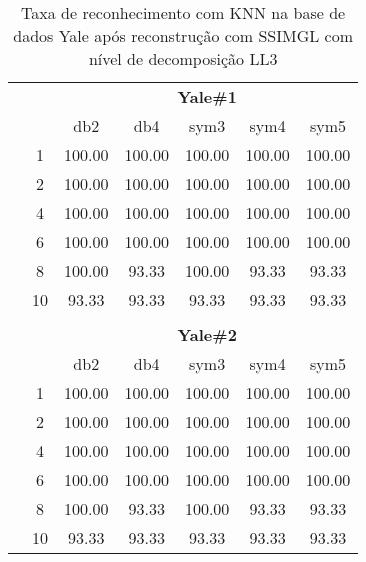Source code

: \begin{table}[H]
	\centering
    \normalsize
	\caption{Taxa de reconhecimento com KNN na base de dados Yale após reconstrução com SSIMGL com nível de decomposição LL3}
	\begin{tabular}{|c|c|c c c c c|}
\cline{3-7}
\multicolumn{2}{c|}{\multirow{2}{*}{}} & \multicolumn{5}{c|}{\textbf{Yale\#1}}  \\\cline{3-7}

\multicolumn{2}{c|}{}  & db2 & db4 & sym3 & sym4 & sym5 \\\hline


\multicolumn{1}{|c|}{ \multirow{6}{*}{\rotatebox[origin=c]{90}{\textbf{K-vizinhos}}} }
&1	&100.00	&100.00&	100.00&	100.00	&100.00 \\\cline{2-7}
&2	&100.00	&100.00&	100.00&	100.00	&100.00 \\\cline{2-7}
&4	&100.00	&100.00&	100.00&	100.00	&100.00 \\\cline{2-7}
&6	&100.00	&100.00&	100.00&	100.00	&100.00 \\\cline{2-7}
&8	&100.00&93.33&	100.00&93.33	&93.33\\\cline{2-7}
&10	&93.33&	93.33&	93.33&	93.33&	93.33\\\midrule



\multicolumn{7}{c}{}\\ 


\cline{3-7}
\multicolumn{2}{c|}{\multirow{2}{*}{}} & \multicolumn{5}{c|}{\textbf{Yale\#2}}  \\\cline{3-7}

\multicolumn{2}{c|}{}  & db2 & db4 & sym3 & sym4 & sym5 \\\hline

\multicolumn{1}{|c|}{ \multirow{6}{*}{\rotatebox[origin=c]{90}{\textbf{K-vizinhos}}} }

&1	&100.00	&100.00&	100.00&	100.00  &100.00 \\\cline{2-7}
&2	&100.00	&100.00&	100.00&	100.00	&100.00 \\\cline{2-7}
&4	&100.00	&100.00&	100.00&	100.00	&100.00 \\\cline{2-7}
&6	&100.00	&100.00&	100.00&	100.00	&100.00 \\\cline{2-7}
&8	&100.00&93.33&	100.00&93.33	&93.33\\\cline{2-7}
&10	&93.33&	93.33&	93.33&	93.33&	93.33\\\midrule
\end{tabular}
\end{table}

*What the task asks*. Without the pictures, repeat the listing word for word.

*Exercise solution*.
Source code

: \begin{table}[H]
	\centering
    \normalsize
	\caption{Taxa de reconhecimento com KNN na base de dados Yale após reconstrução com SSIMGL com nível de decomposição LL3}
	\begin{tabular}{|c|c|c c c c c|}
\cline{3-7}
\multicolumn{2}{c|}{\multirow{2}{*}{}} & \multicolumn{5}{c|}{\textbf{Yale\#1}}  \\\cline{3-7}

\multicolumn{2}{c|}{}  & db2 & db4 & sym3 & sym4 & sym5 \\\hline


\multicolumn{1}{|c|}{ \multirow{6}{*}{\rotatebox[origin=c]{90}{\textbf{K-vizinhos}}} }
&1	&100.00	&100.00&	100.00&	100.00	&100.00 \\\cline{2-7}
&2	&100.00	&100.00&	100.00&	100.00	&100.00 \\\cline{2-7}
&4	&100.00	&100.00&	100.00&	100.00	&100.00 \\\cline{2-7}
&6	&100.00	&100.00&	100.00&	100.00	&100.00 \\\cline{2-7}
&8	&100.00&93.33&	100.00&93.33	&93.33\\\cline{2-7}
&10	&93.33&	93.33&	93.33&	93.33&	93.33\\\midrule



\multicolumn{7}{c}{}\\ 


\cline{3-7}
\multicolumn{2}{c|}{\multirow{2}{*}{}} & \multicolumn{5}{c|}{\textbf{Yale\#2}}  \\\cline{3-7}

\multicolumn{2}{c|}{}  & db2 & db4 & sym3 & sym4 & sym5 \\\hline

\multicolumn{1}{|c|}{ \multirow{6}{*}{\rotatebox[origin=c]{90}{\textbf{K-vizinhos}}} }

&1	&100.00	&100.00&	100.00&	100.00  &100.00 \\\cline{2-7}
&2	&100.00	&100.00&	100.00&	100.00	&100.00 \\\cline{2-7}
&4	&100.00	&100.00&	100.00&	100.00	&100.00 \\\cline{2-7}
&6	&100.00	&100.00&	100.00&	100.00	&100.00 \\\cline{2-7}
&8	&100.00&93.33&	100.00&93.33	&93.33\\\cline{2-7}
&10	&93.33&	93.33&	93.33&	93.33&	93.33\\\midrule
\end{tabular}
\end{table}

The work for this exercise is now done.